As the Virginia State Crime Commission began a hearing Monday on proposals to stem gun violence, Gov. Ralph Northam urged lawmakers to pass "commonsense" measures as he took a swipe at Republican leaders who called for further study.
Northam sent a letter to the commission as a two-day hearing got underway to review legislation introduced following a May 31 mass shooting that killed 12 people in Virginia Beach. Authorities have said that DeWayne Craddock, a city employee, fatally shot 12 people inside a municipal building before being shot and killed by police.
The Democratic governor convened a special legislative session in July to consider universal background checks, a red flag law and other gun safety proposals. The Republican-controlled Legislature quickly adjourned the session and referred the legislation to the crime commission.
In his letter, Northam said the proposals "do not need further study." Northam said some of the proposals were initially recommended after a gunman killed 32 people at Virginia Tech in 2007.

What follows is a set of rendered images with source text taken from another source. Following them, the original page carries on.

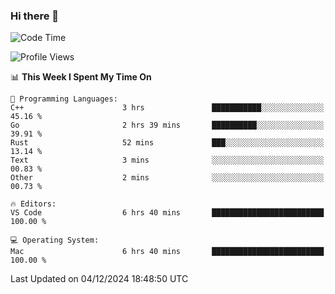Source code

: ### Hi there 👋

<!--START_SECTION:waka-->
![Code Time](http://img.shields.io/badge/Code%20Time-853%20hrs%209%20mins-blue)

![Profile Views](http://img.shields.io/badge/Profile%20Views-12-blue)

📊 **This Week I Spent My Time On** 

```text
💬 Programming Languages: 
C++                      3 hrs               ███████████░░░░░░░░░░░░░░   45.16 % 
Go                       2 hrs 39 mins       ██████████░░░░░░░░░░░░░░░   39.91 % 
Rust                     52 mins             ███░░░░░░░░░░░░░░░░░░░░░░   13.14 % 
Text                     3 mins              ░░░░░░░░░░░░░░░░░░░░░░░░░   00.83 % 
Other                    2 mins              ░░░░░░░░░░░░░░░░░░░░░░░░░   00.73 % 

🔥 Editors: 
VS Code                  6 hrs 40 mins       █████████████████████████   100.00 % 

💻 Operating System: 
Mac                      6 hrs 40 mins       █████████████████████████   100.00 % 
```


 Last Updated on 04/12/2024 18:48:50 UTC
<!--END_SECTION:waka-->

<!--
**JackeyHua-SJTU/JackeyHua-SJTU** is a ✨ _special_ ✨ repository because its `README.md` (this file) appears on your GitHub profile.

Here are some ideas to get you started:

- 🔭 I’m currently working on ...
- 🌱 I’m currently learning ...
- 👯 I’m looking to collaborate on ...
- 🤔 I’m looking for help with ...
- 💬 Ask me about ...
- 📫 How to reach me: ...
- 😄 Pronouns: ...
- ⚡ Fun fact: ...
-->
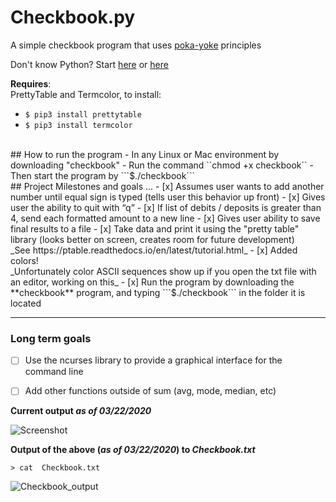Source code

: # Checkbook.py

A simple checkbook program that uses [poka-yoke](https://asq.org/quality-resources/mistake-proofing
) principles <br>

Don't know Python? Start [here](https://www.pythoncheatsheet.org/) or [here](https://github.com/gto76/python-cheatsheet) 

**Requires**: <br>
PrettyTable and Termcolor, to install: <br>
- ```$ pip3 install prettytable```
- ```$ pip3 install termcolor```
<br>
## How to run the program 
- In any Linux or Mac environment by downloading "checkbook"
- Run the command ``chmod +x checkbook``
- Then start the program by ```$./checkbook```
<br>
## Project Milestones and goals ...
- [x] Assumes user wants to add another number until equal sign is typed (tells user this behavior up front)
- [x] Gives user the ability to quit with “q”
- [x] If list of debits / deposits is greater than 4, send each formatted amount to a new line
- [x] Gives user ability to save final results to a file
- [x] Take data and print it using the "pretty table" library (looks better on screen, creates room for future development)<br>
    _See https://ptable.readthedocs.io/en/latest/tutorial.html_
- [x] Added colors! <br>
 _Unfortunately color ASCII sequences show up if you open the txt file with an editor, working on this_
- [x] Run the program by downloading the **checkbook** program, and typing ```$./checkbook``` in the folder it is located
   
----
### Long term goals
- [ ] Use the ncurses library to provide a graphical interface for the command line
- [ ] Add other functions outside of sum (avg, mode, median, etc)


**Current output _as of 03/22/2020_**

![Screenshot](https://github.com/StewAlexanderACC/checkbook_balancer.py/blob/master/Capt-3-22.png)

**Output of the above (_as of 03/22/2020_) to _Checkbook.txt_** 

 ```> cat  Checkbook.txt``` <br>
 
![Checkbook_output](https://github.com/StewAlexanderACC/checkbook_balancer.py/blob/master/chkbk-3-22.png)
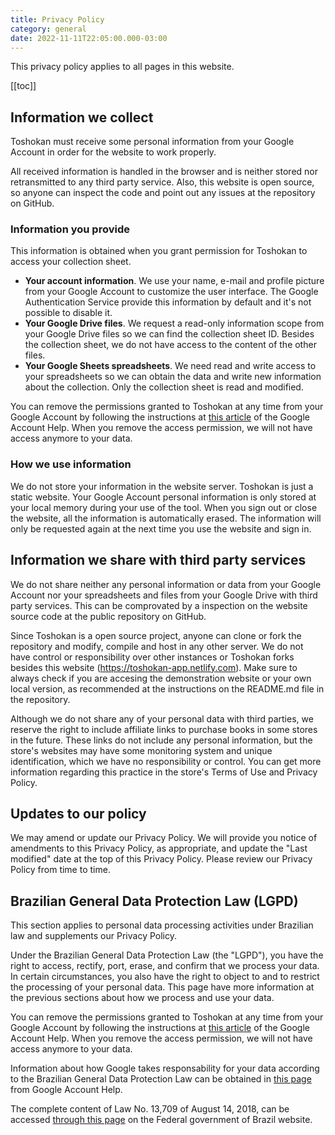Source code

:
 ```yaml
---
title: Privacy Policy
category: general
date: 2022-11-11T22:05:00.000-03:00
---
```


This privacy policy applies to all pages in this website.

[[toc]]

## Information we collect

Toshokan must receive some personal information from your
Google Account in order for the website to work properly.

All received information is handled in the browser and is
neither stored nor retransmitted to any third party service.
Also, this website is open source, so anyone can inspect
the code and point out any issues at the repository on GitHub.

### Information you provide

This information is obtained when you grant permission for
Toshokan to access your collection sheet.

- **Your account information**. We use your name, e-mail and
  profile picture from your Google Account to customize the
  user interface. The Google Authentication Service provide
  this information by default and it's not possible to
  disable it.
- **Your Google Drive files**. We request a read-only
  information scope from your Google Drive files so we
  can find the collection sheet ID. Besides the collection
  sheet, we do not have access to the content of the other files.
- **Your Google Sheets spreadsheets**. We need read and write
  access to your spreadsheets so we can obtain the data and
  write new information about the collection. Only the
  collection sheet is read and modified.

You can remove the permissions granted to Toshokan at any time
from your Google Account by following the instructions at
[this article] of the Google Account Help.
When you remove the access permission, we will not have access
anymore to your data.

[this article]: https://support.google.com/accounts/answer/3466521?hl=en#remove-access

### How we use information

We do not store your information in the website server.
Toshokan is just a static website. Your Google Account
personal information is only stored at your local memory
during your use of the tool. When you sign out or close
the website, all the information is automatically erased.
The information will only be requested again at the next
time you use the website and sign in.

## Information we share with third party services

We do not share neither any personal information or data from your
Google Account nor your spreadsheets and files from your Google
Drive with third party services. This can be comprovated
by a inspection on the website source code at the public
repository on GitHub.

Since Toshokan is a open source project, anyone can clone
or fork the repository and modify, compile and host in
any other server. We do not have control or responsibility
over other instances or Toshokan forks besides this
website (https://toshokan-app.netlify.com). Make sure to always check if
you are accesing the demonstration website or your
own local version, as recommended at the instructions
on the README.md file in the repository.

Although we do not share any of your personal data with
third parties, we reserve the right to include affiliate
links to purchase books in some stores in the future.
These links do not include any personal information,
but the store's websites may have some monitoring system
and unique identification, which we have no responsibility
or control. You can get more information regarding this
practice in the store's Terms of Use and Privacy Policy.

## Updates to our policy

We may amend or update our Privacy Policy. We will provide you
notice of amendments to this Privacy Policy, as appropriate,
and update the "Last modified" date at the top of this
Privacy Policy. Please review our Privacy Policy from time to time.

## Brazilian General Data Protection Law (LGPD)

This section applies to personal data processing activities
under Brazilian law and supplements our Privacy Policy.

Under the Brazilian General Data Protection Law (the "LGPD"),
you have the right to access, rectify, port, erase, and confirm
that we process your data. In certain circumstances, you also
have the right to object to and to restrict the processing
of your personal data. This page have more information at
the previous sections about how we process and use your data.

You can remove the permissions granted to Toshokan at any time
from your Google Account by following the instructions at
[this article] of the Google Account Help.
When you remove the access permission, we will not have access
anymore to your data.

Information about how Google takes responsability for your
data according to the Brazilian General Data Protection Law
can be obtained in [this page] from
Google Account Help.

The complete content of Law No. 13,709 of August 14, 2018,
can be accessed [through this page] on the
Federal government of Brazil website.

[this article]: https://support.google.com/accounts/answer/3466521?hl=en#remove-access
[this page]: https://support.google.com/authorizedbuyers/answer/9928204?hl=en
[through this page]: http://www.planalto.gov.br/ccivil_03/_ato2015-2018/2018/lei/l13709.htm
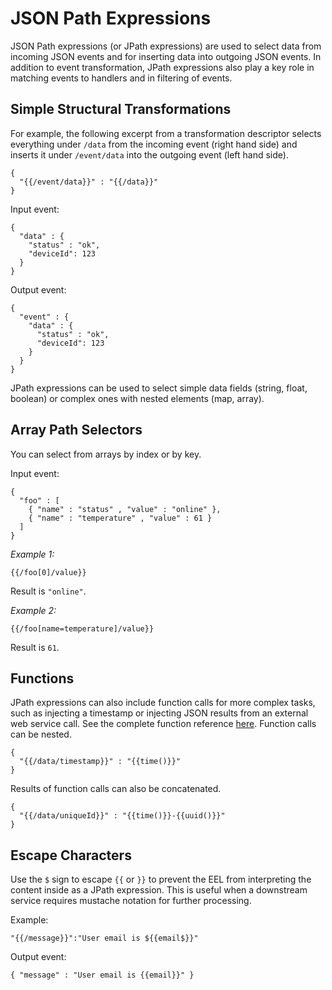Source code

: # JSON Path Expressions

JSON Path expressions (or JPath expressions) are used to select data from incoming JSON events
and for inserting data into outgoing JSON events. In addition to event transformation, JPath expressions
also play a key role in matching events to handlers and in filtering of events.

## Simple Structural Transformations

For example, the following excerpt from a transformation descriptor selects everything under `/data` from the
incoming event (right hand side) and inserts it under `/event/data` into the outgoing event (left hand side).

```
{
  "{{/event/data}}" : "{{/data}}"
}
```

Input event:

```
{
  "data" : {
    "status" : "ok",
    "deviceId": 123
  }
}
```

Output event:

```
{
  "event" : {
    "data" : {
      "status" : "ok",
      "deviceId": 123
    }
  }
}
```

JPath expressions can be used to select simple data fields (string, float, boolean) or complex
ones with nested elements (map, array).

## Array Path Selectors

You can select from arrays by index or by key.

Input event:

```
{
  "foo" : [
    { "name" : "status" , "value" : "online" },
    { "name" : "temperature" , "value" : 61 }
  ]
}
```

_Example 1:_

```
{{/foo[0]/value}}
```

Result is `"online"`.

_Example 2:_

```
{{/foo[name=temperature]/value}}
```

Result is `61`.

## Functions

JPath expressions can also include function calls for more complex tasks, such as injecting a
timestamp or injecting JSON results from an external web service call. See the complete function
reference [here](functions.md). Function calls can be nested.

```
{
  "{{/data/timestamp}}" : "{{time()}}"
}
```

Results of function calls can also be concatenated.

```
{
  "{{/data/uniqueId}}" : "{{time()}}-{{uuid()}}"
}
```

## Escape Characters

Use the `$` sign to escape `{{` or `}}` to prevent the EEL from interpreting the content inside as a JPath
expression. This is useful when a downstream service requires mustache notation for further processing.

Example:

```
"{{/message}}":"User email is ${{email$}}"
```

Output event:

```
{ "message" : "User email is {{email}}" }
```

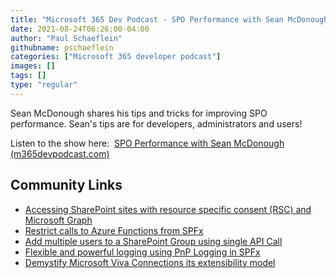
```yaml
---
title: "Microsoft 365 Dev Podcast - SPO Performance with Sean McDonough"
date: 2021-08-24T06:26:00-04:00
author: "Paul Schaeflein"
githubname: pschaeflein
categories: ["Microsoft 365 developer podcast"]
images: []
tags: []
type: "regular"
---
```


Sean McDonough shares his tips and tricks for improving SPO performance.
Sean's tips are for developers, administrators and users!

Listen to the show here:  [SPO Performance with Sean McDonough
(m365devpodcast.com)](https://www.m365devpodcast.com/e/spo-performance-with-sean-mcdonough/)

## Community Links 

-   [Accessing SharePoint sites with resource specific consent (RSC) and
    Microsoft
    Graph](https://mmsharepoint.wordpress.com/2021/08/18/accessing-sharepoint-sites-with-resource-specific-consent-rsc-and-microsoft-graph)
-   [Restrict calls to Azure Functions from
    SPFx](https://mmsharepoint.wordpress.com/2021/08/20/restrict-calls-to-azure-functions-from-spfx/)
-   [Add multiple users to a SharePoint Group using single API
    Call](https://techcommunity.microsoft.com/t5/microsoft-365-pnp-blog/add-multiple-users-to-a-sharepoint-group-using-single-api-call/ba-p/2645034?WT.mc_id=M365-MVP-4025164)
-   [Flexible and powerful logging using PnP Logging in
    SPFx](https://techcommunity.microsoft.com/t5/microsoft-365-pnp-blog/flexible-and-powerful-logging-using-pnp-logging-in-spfx/ba-p/2655701?WT.mc_id=M365-MVP-4025164)
-   [Demystify Microsoft Viva Connections its extensibility
    model](https://www.eliostruyf.com/demystify-microsoft-viva-connections-extensibility-model/)
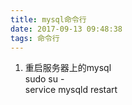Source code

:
 ```yaml
---
title: mysql命令行
date: 2017-09-13 09:48:38
tags: 命令行
---
```


1. 重启服务器上的mysql  
sudo su -  
service mysqld restart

The assertion that more study is needed — 12 years and over 70 mass shootings after Virginia Tech — is inaccurate and inexcusable,'' Northam wrote.
But state Sen. Mark Obenshain, the Republican chairman of the commission, criticized what he called a "politically driven agenda." He said the crime commission is well-equipped to do a thoughtful evaluation of legislative proposals and to make recommendations before the General Assembly is set to reconvene in November.
"What the governor advanced was a legislative package that he admits would have had no impact whatsoever in preventing the shootings in Virginia Beach, and I'm disappointed that a governor would take a tragedy like what happened in Virginia Beach and try to capitalize upon that to advance a politically driven agenda rather than to ... actually do something to keep Virginians safer," Obenshain said during a break in the hearing.
The commission heard more than a half dozen presentations on gun violence from representatives of the Virginia State Police, Office of the Chief Medical Examiner, U.S. Secret Service and U.S. Bureau of Alcohol, Tobacco and Explosives.
On Tuesday, the panel is scheduled to hear from the public and interest groups, and to review gun bills introduced during the special legislative session.